I have so many different pills to take. What happens if I run out?
Making sure you have plenty of medication for your holiday is easy with a bit of careful planning. Ask your GP to write a prescription that will last through your holiday, allowing for a couple of extra days’ worth to cover any delays.
It’s a good idea to make a list of your medication – including the brand and generic names – to keep in your wallet, in case your luggage is mislaid. If your medication needs to be refrigerated, ask your pharmacist how to keep it cool while you’re on the move.
Is it okay to go to hot countries if I have a heart condition?
You can go to hot countries, but you should take extra care in extreme temperatures, as this can put added strain on your heart. If you are somewhere hot, keep hydrated and try to sit in the shade between 11am and 3pm, when the sun’s rays are at their most powerful.
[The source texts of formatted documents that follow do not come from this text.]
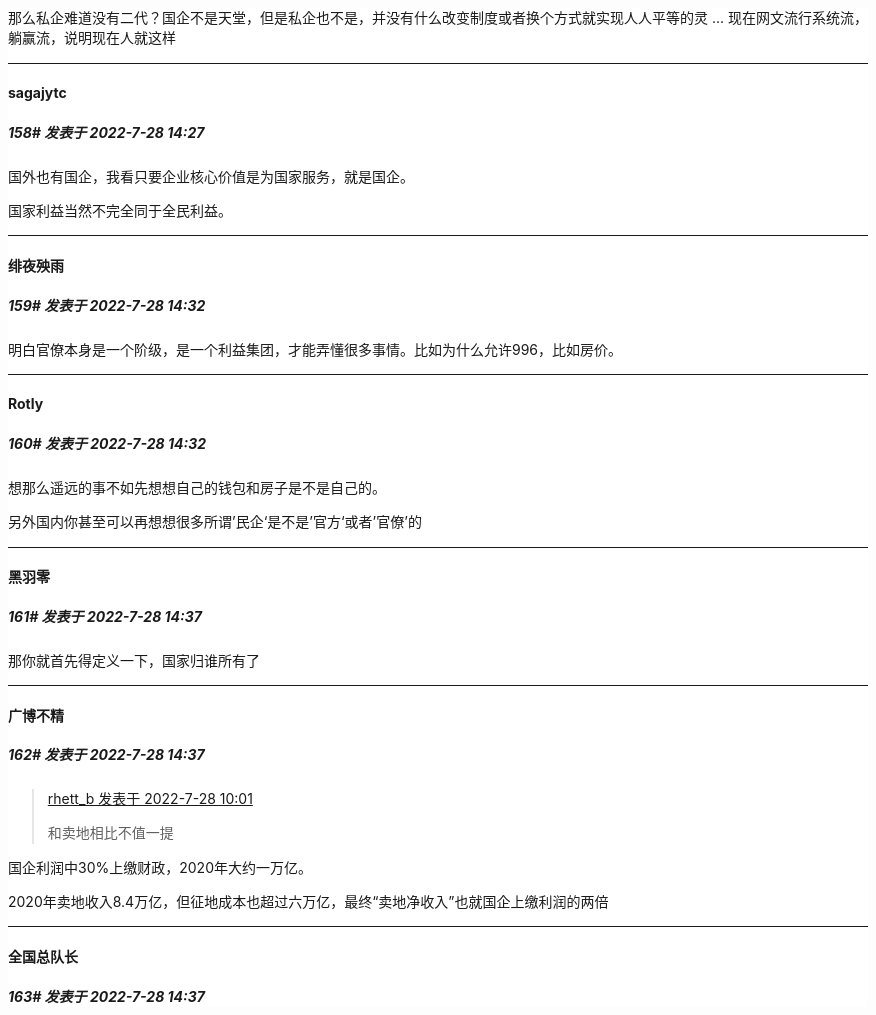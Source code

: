 那么私企难道没有二代？国企不是天堂，但是私企也不是，并没有什么改变制度或者换个方式就实现人人平等的灵 ...</blockquote>
现在网文流行系统流，躺赢流，说明现在人就这样



*****

####  sagajytc  
##### 158#       发表于 2022-7-28 14:27

国外也有国企，我看只要企业核心价值是为国家服务，就是国企。

国家利益当然不完全同于全民利益。

*****

####  绯夜殃雨  
##### 159#       发表于 2022-7-28 14:32

明白官僚本身是一个阶级，是一个利益集团，才能弄懂很多事情。比如为什么允许996，比如房价。

*****

####  Rotly  
##### 160#       发表于 2022-7-28 14:32

想那么遥远的事不如先想想自己的钱包和房子是不是自己的。

另外国内你甚至可以再想想很多所谓’民企‘是不是’官方‘或者’官僚’的



*****

####  黑羽零  
##### 161#       发表于 2022-7-28 14:37

那你就首先得定义一下，国家归谁所有了

*****

####  广博不精  
##### 162#       发表于 2022-7-28 14:37

<blockquote><a href="httphttps://bbs.saraba1st.com/2b/forum.php?mod=redirect&amp;goto=findpost&amp;pid=56833520&amp;ptid=2083823" target="_blank">rhett_b 发表于 2022-7-28 10:01</a>

和卖地相比不值一提</blockquote>
国企利润中30%上缴财政，2020年大约一万亿。

2020年卖地收入8.4万亿，但征地成本也超过六万亿，最终“卖地净收入”也就国企上缴利润的两倍

*****

####  全国总队长  
##### 163#       发表于 2022-7-28 14:37
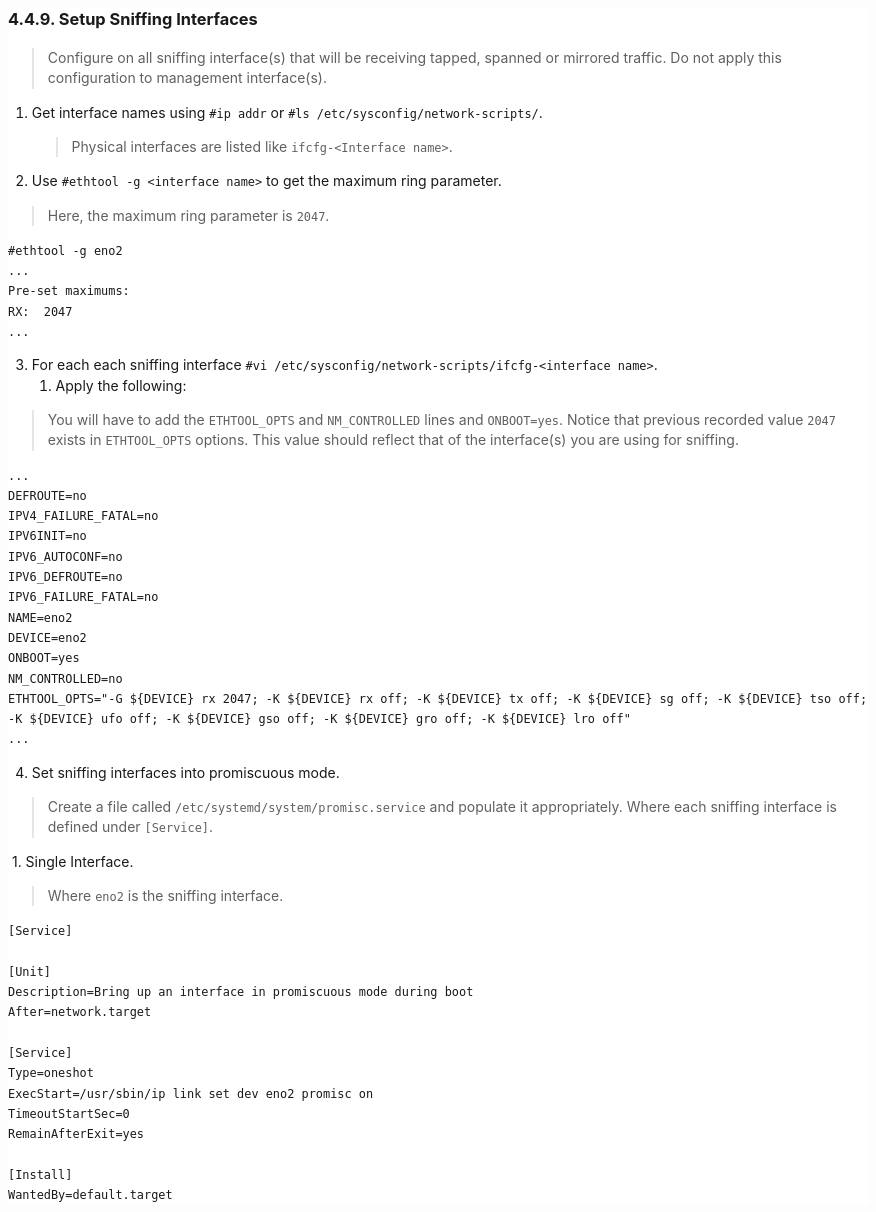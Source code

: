### 4.4.9. Setup Sniffing Interfaces

> Configure on all sniffing interface(s) that will be receiving tapped, spanned or mirrored traffic.  Do not apply this configuration to management interface(s).

1. Get interface names using `#ip addr`  or  `#ls /etc/sysconfig/network-scripts/`.

   > Physical interfaces are listed like `ifcfg-<Interface name>`.

2. Use `#ethtool -g <interface name>` to get the maximum ring parameter.

> Here, the maximum ring parameter is `2047`.

```sniffing_interfaces
#ethtool -g eno2
...
Pre-set maximums:
RX:  2047
...
```

3. For each each sniffing interface `#vi /etc/sysconfig/network-scripts/ifcfg-<interface name>`.
   1. Apply the following:

> You will have to add the `ETHTOOL_OPTS` and `NM_CONTROLLED` lines and `ONBOOT=yes`.  Notice that previous recorded value `2047` exists in `ETHTOOL_OPTS` options.  This value should reflect that of the interface(s) you are using for sniffing.

```sniff_config
...
DEFROUTE=no
IPV4_FAILURE_FATAL=no
IPV6INIT=no
IPV6_AUTOCONF=no
IPV6_DEFROUTE=no
IPV6_FAILURE_FATAL=no
NAME=eno2
DEVICE=eno2
ONBOOT=yes
NM_CONTROLLED=no
ETHTOOL_OPTS="-G ${DEVICE} rx 2047; -K ${DEVICE} rx off; -K ${DEVICE} tx off; -K ${DEVICE} sg off; -K ${DEVICE} tso off; -K ${DEVICE} ufo off; -K ${DEVICE} gso off; -K ${DEVICE} gro off; -K ${DEVICE} lro off"
...
```
4. Set sniffing interfaces into promiscuous mode.

> Create a file called `/etc/systemd/system/promisc.service` and populate it appropriately. Where each sniffing interface is defined under `[Service]`.

​		1. Single Interface.

> Where `eno2` is the sniffing interface.

```sniff
[Service]

[Unit]
Description=Bring up an interface in promiscuous mode during boot
After=network.target

[Service]
Type=oneshot
ExecStart=/usr/sbin/ip link set dev eno2 promisc on
TimeoutStartSec=0
RemainAfterExit=yes

[Install]
WantedBy=default.target

```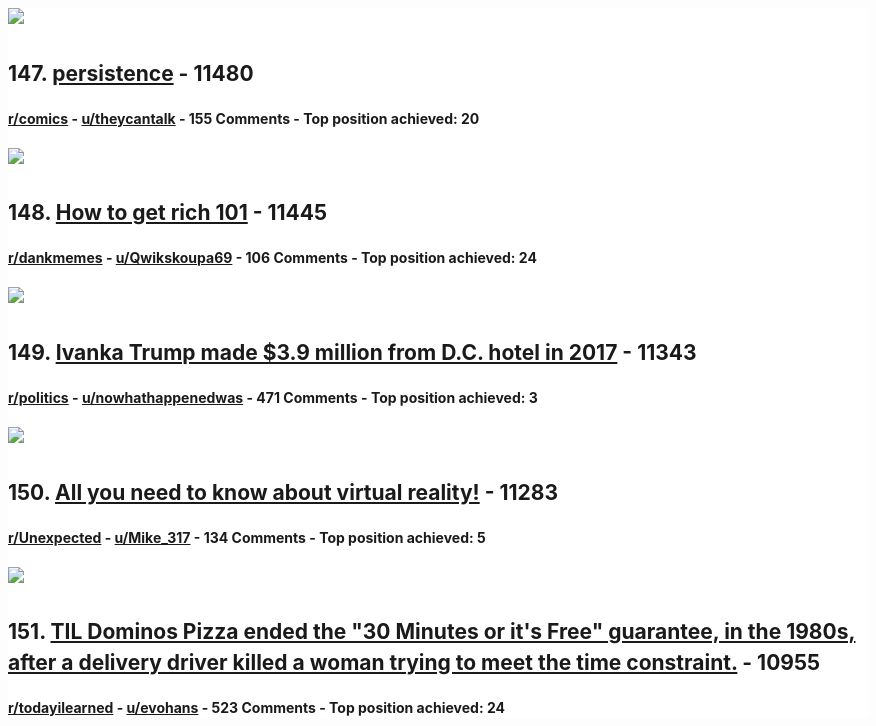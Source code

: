 <a href="https://www.thestar.com/opinion/editorials/2018/06/10/its-trump-not-trudeau-who-is-dishonest-and-betraying-americas-friends.html"><img src="https://b.thumbs.redditmedia.com/hkaxDQi0_rHvoSAYUNaUho0FVkf9J1kJ8fhaKM1WM3I.jpg"></img></a>

## 147. [persistence](http://reddit.com/r/comics/comments/8q5jlv/persistence/) - 11480
#### [r/comics](http://reddit.com/r/comics) - [u/theycantalk](http://reddit.com/u/theycantalk) - 155 Comments - Top position achieved: 20

<a href="https://i.redd.it/akbjel1jw9311.jpg"><img src="https://b.thumbs.redditmedia.com/ni-82Xh4L0OrHbGzKTE5OhG5RVYkx8G5mf8B-6ZDLJo.jpg"></img></a>

## 148. [How to get rich 101](http://reddit.com/r/dankmemes/comments/8q8t7f/how_to_get_rich_101/) - 11445
#### [r/dankmemes](http://reddit.com/r/dankmemes) - [u/Qwikskoupa69](http://reddit.com/u/Qwikskoupa69) - 106 Comments - Top position achieved: 24

<a href="https://i.redd.it/t7yubex8yc311.jpg"><img src="https://b.thumbs.redditmedia.com/S2HMru3egcqKz7dYr_bjnleAq_lBffRyoGQw3g7-Qzk.jpg"></img></a>

## 149. [Ivanka Trump made $3.9 million from D.C. hotel in 2017](http://reddit.com/r/politics/comments/8qdbh4/ivanka_trump_made_39_million_from_dc_hotel_in_2017/) - 11343
#### [r/politics](http://reddit.com/r/politics) - [u/nowhathappenedwas](http://reddit.com/u/nowhathappenedwas) - 471 Comments - Top position achieved: 3

<a href="https://www.politico.com/story/2018/06/11/ivanka-trump-international-hotel-profit-637361"><img src="https://b.thumbs.redditmedia.com/lznN6LtDy_CEA-M4Xc0ajbvJooN6NOmSHqJ_RB9lOfQ.jpg"></img></a>

## 150. [All you need to know about virtual reality!](http://reddit.com/r/Unexpected/comments/8q9vio/all_you_need_to_know_about_virtual_reality/) - 11283
#### [r/Unexpected](http://reddit.com/r/Unexpected) - [u/Mike_317](http://reddit.com/u/Mike_317) - 134 Comments - Top position achieved: 5

<a href="https://v.redd.it/sjmsub4wrd311"><img src="https://b.thumbs.redditmedia.com/UwW3faZQOgDW4gFddlgZrmS6da62J0XyRjDZR8MLk6g.jpg"></img></a>

## 151. [TIL Dominos Pizza ended the "30 Minutes or it's Free" guarantee, in the 1980s, after a delivery driver killed a woman trying to meet the time constraint.](http://reddit.com/r/todayilearned/comments/8qbqv6/til_dominos_pizza_ended_the_30_minutes_or_its/) - 10955
#### [r/todayilearned](http://reddit.com/r/todayilearned) - [u/evohans](http://reddit.com/u/evohans) - 523 Comments - Top position achieved: 24
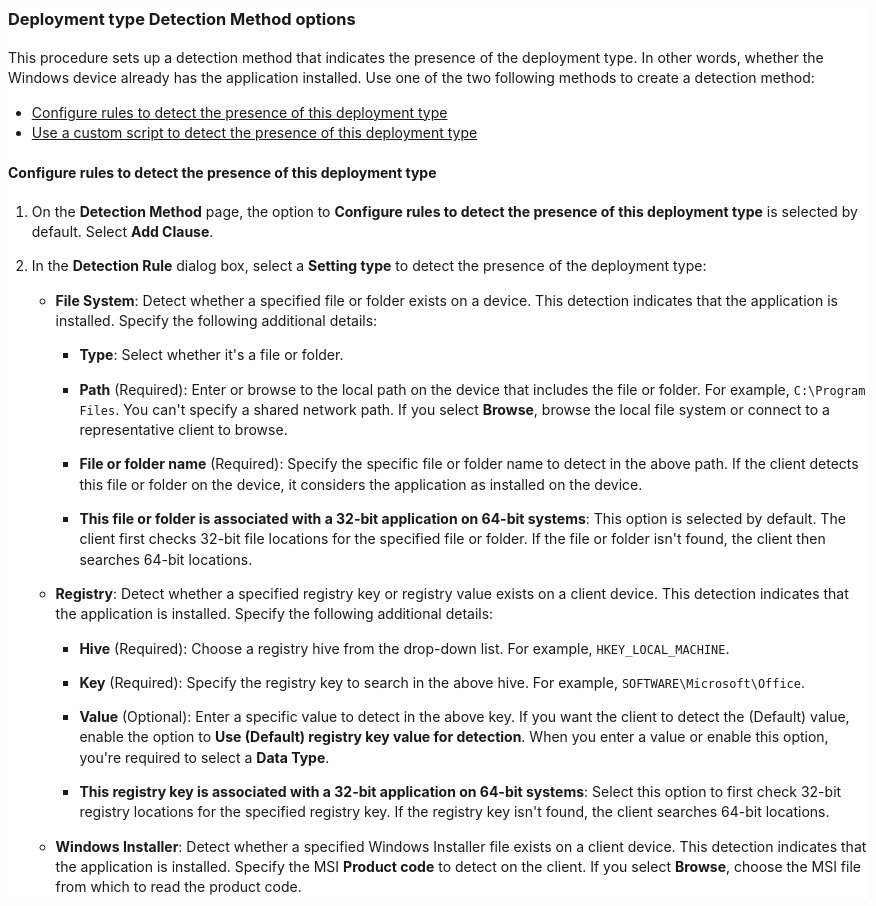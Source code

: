 ### <a name="bkmk_dt-detect"></a> Deployment type **Detection Method** options

This procedure sets up a detection method that indicates the presence of the deployment type. In other words, whether the Windows device already has the application installed. Use one of the two following methods to create a detection method:

- [Configure rules to detect the presence of this deployment type](#bkmk_detect-rule)
- [Use a custom script to detect the presence of this deployment type](#bkmk_detect-script)

#### <a name="bkmk_detect-rule"></a> Configure rules to detect the presence of this deployment type

1. On the **Detection Method** page, the option to **Configure rules to detect the presence of this deployment type** is selected by default. Select **Add Clause**.  

2. In the **Detection Rule** dialog box, select a **Setting type** to detect the presence of the deployment type:  

    - **File System**: Detect whether a specified file or folder exists on a device. This detection indicates that the application is installed. Specify the following additional details:  

        - **Type**: Select whether it's a file or folder.  

        - **Path** (Required): Enter or browse to the local path on the device that includes the file or folder. For example, `C:\Program Files`. You can't specify a shared network path. If you select **Browse**, browse the local file system or connect to a representative client to browse.  

        - **File or folder name** (Required): Specify the specific file or folder name to detect in the above path. If the client detects this file or folder on the device, it considers the application as installed on the device.  

        - **This file or folder is associated with a 32-bit application on 64-bit systems**: This option is selected by default. The client first checks 32-bit file locations for the specified file or folder. If the file or folder isn't found, the client then searches 64-bit locations.  

    - **Registry**: Detect whether a specified registry key or registry value exists on a client device. This detection indicates that the application is installed. Specify the following additional details:  

        - **Hive** (Required): Choose a registry hive from the drop-down list. For example, `HKEY_LOCAL_MACHINE`.  

        - **Key** (Required): Specify the registry key to search in the above hive. For example, `SOFTWARE\Microsoft\Office`.  

        - **Value** (Optional): Enter a specific value to detect in the above key. If you want the client to detect the (Default) value, enable the option to **Use (Default) registry key value for detection**. When you enter a value or enable this option, you're required to select a **Data Type**.  

        - **This registry key is associated with a 32-bit application on 64-bit systems**: Select this option to first check 32-bit registry locations for the specified registry key. If the registry key isn't found, the client searches 64-bit locations.  

    - **Windows Installer**: Detect whether a specified Windows Installer file exists on a client device. This detection indicates that the application is installed. Specify the MSI **Product code** to detect on the client. If you select **Browse**, choose the MSI file from which to read the product code.
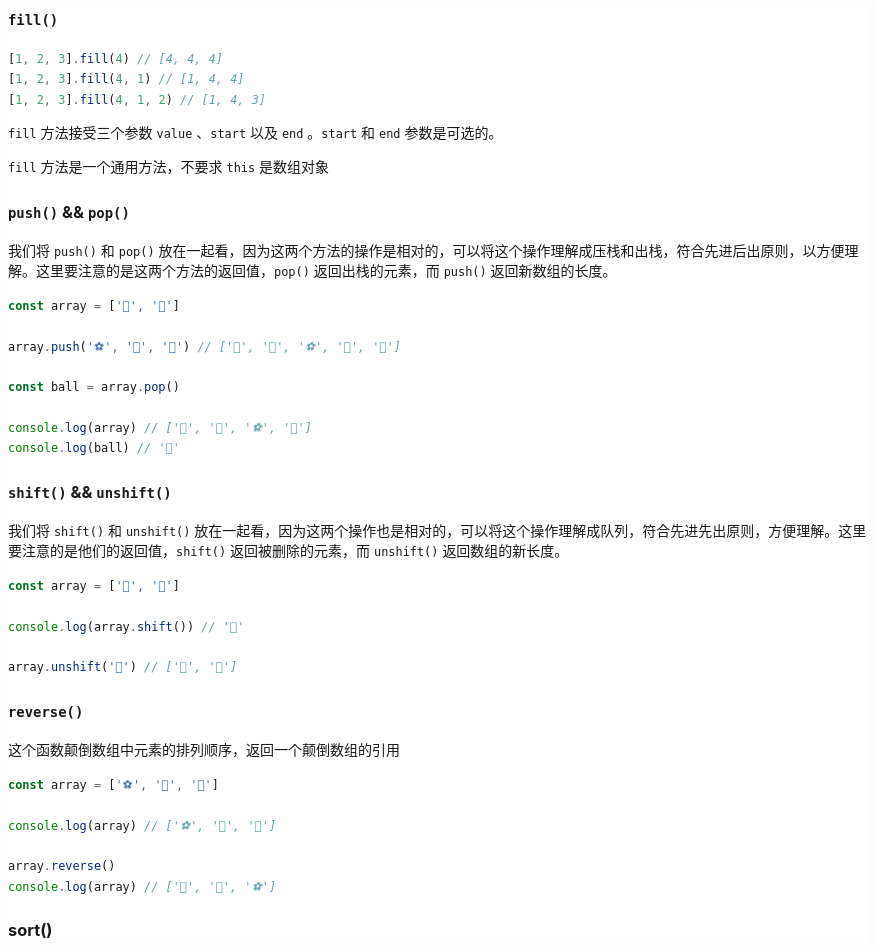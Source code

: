 ### `fill()`

```js
[1, 2, 3].fill(4) // [4, 4, 4]
[1, 2, 3].fill(4, 1) // [1, 4, 4]
[1, 2, 3].fill(4, 1, 2) // [1, 4, 3]
```

`fill` 方法接受三个参数 `value` 、`start` 以及 `end` 。`start` 和 `end` 参数是可选的。

`fill` 方法是一个通用方法，不要求 `this` 是数组对象

### `push()` && `pop()`

我们将 `push()` 和 `pop()` 放在一起看，因为这两个方法的操作是相对的，可以将这个操作理解成压栈和出栈，符合先进后出原则，以方便理解。这里要注意的是这两个方法的返回值，`pop()` 返回出栈的元素，而 `push()` 返回新数组的长度。

```js
const array = ['🏓', '🏀']

array.push('⚽️', '🥊', '🏈') // ['🏓', '🏀', '⚽️', '🥊', '🏈']

const ball = array.pop()

console.log(array) // ['🏓', '🏀', '⚽️', '🥊']
console.log(ball) // '🏈'
```

### `shift()` && `unshift()`

我们将 `shift()` 和 `unshift()` 放在一起看，因为这两个操作也是相对的，可以将这个操作理解成队列，符合先进先出原则，方便理解。这里要注意的是他们的返回值，`shift()` 返回被删除的元素，而 `unshift()` 返回数组的新长度。

```js
const array = ['🏓', '🏀']

console.log(array.shift()) // '🏀'

array.unshift('🎾') // ['🎾', '🏀']
```

### `reverse()`

这个函数颠倒数组中元素的排列顺序，返回一个颠倒数组的引用

```js
const array = ['⚽️', '🏀', '🏈']

console.log(array) // ['⚽️', '🏀', '🏈']

array.reverse()
console.log(array) // ['🏈', '🏀', '⚽️']
```

### sort()

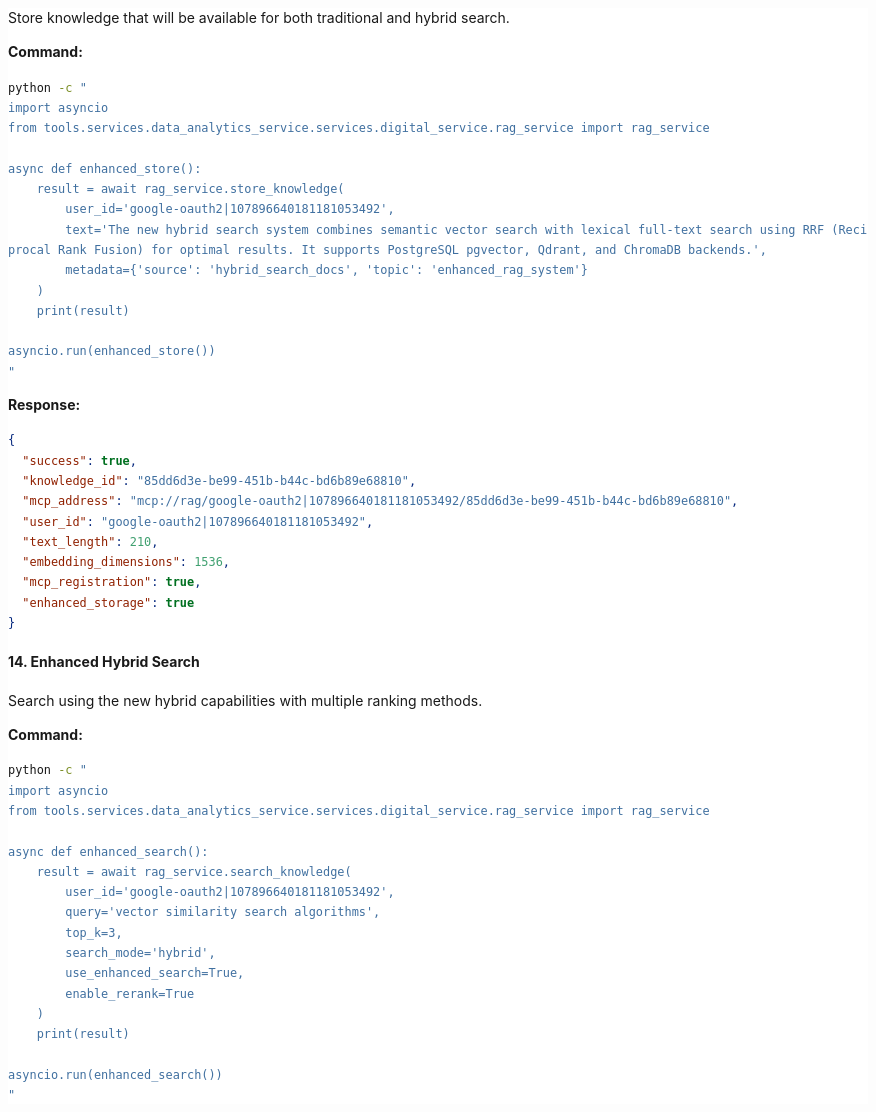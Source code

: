 Store knowledge that will be available for both traditional and hybrid search.

**Command:**
```bash
python -c "
import asyncio
from tools.services.data_analytics_service.services.digital_service.rag_service import rag_service

async def enhanced_store():
    result = await rag_service.store_knowledge(
        user_id='google-oauth2|107896640181181053492',
        text='The new hybrid search system combines semantic vector search with lexical full-text search using RRF (Reciprocal Rank Fusion) for optimal results. It supports PostgreSQL pgvector, Qdrant, and ChromaDB backends.',
        metadata={'source': 'hybrid_search_docs', 'topic': 'enhanced_rag_system'}
    )
    print(result)

asyncio.run(enhanced_store())
"
```

**Response:**
```json
{
  "success": true,
  "knowledge_id": "85dd6d3e-be99-451b-b44c-bd6b89e68810",
  "mcp_address": "mcp://rag/google-oauth2|107896640181181053492/85dd6d3e-be99-451b-b44c-bd6b89e68810",
  "user_id": "google-oauth2|107896640181181053492",
  "text_length": 210,
  "embedding_dimensions": 1536,
  "mcp_registration": true,
  "enhanced_storage": true
}
```

#### 14. Enhanced Hybrid Search

Search using the new hybrid capabilities with multiple ranking methods.

**Command:**
```bash
python -c "
import asyncio
from tools.services.data_analytics_service.services.digital_service.rag_service import rag_service

async def enhanced_search():
    result = await rag_service.search_knowledge(
        user_id='google-oauth2|107896640181181053492',
        query='vector similarity search algorithms',
        top_k=3,
        search_mode='hybrid',
        use_enhanced_search=True,
        enable_rerank=True
    )
    print(result)

asyncio.run(enhanced_search())
"
```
It’s easy not to notice the strength of the sun when there’s a sea breeze blowing, so remember to wear a hat and suncream at all times. If you can, adjust your body clock so you can enjoy a siesta in the afternoon and stay up a bit later in the cooler hours. It works for the locals!
I’d like to go on a walking holiday. Is it safe for me to go up into the mountains?
Gentle walking is a great way to get back into exercise after a heart event, but if you’ve recently recovered from a heart attack or heart surgery, you should avoid travelling to high altitudes. The higher you go above sea level, the less oxygen there is in the air, which can cause extreme breathlessness or angina. Try to stick to destinations that are lower than 2,000 metres to reduce this risk, and always get advice from your GP if you are thinking of going higher. And remember, if you are planning to go with a walking group, go at your own pace.
Peace of mind
We know how difficult it can be to get travel insurance when you have a heart condition, but it is crucial that you are properly covered before you go abroad. Here are some useful pointers to remember:
Declare all your past and present health conditions when applying for cover, as making a mistake or forgetting to include something on the form could result in a claim being refused.
Talk to your GP before buying insurance, as he or she will be able to help you answer any difficult medical questions.
Using feedback from people with heart conditions, we have compiled a list of companies that may offer insurance to heart patients. You can order it by calling 0870 600 6566.
The Association of British Insurers may be able to help if you’re struggling to find travel insurance.
A European Health Insurance Card (EHIC) can entitle UK citizens to free or reduced-cost medical treatment when travelling in Europe. However, it does not replace travel insurance.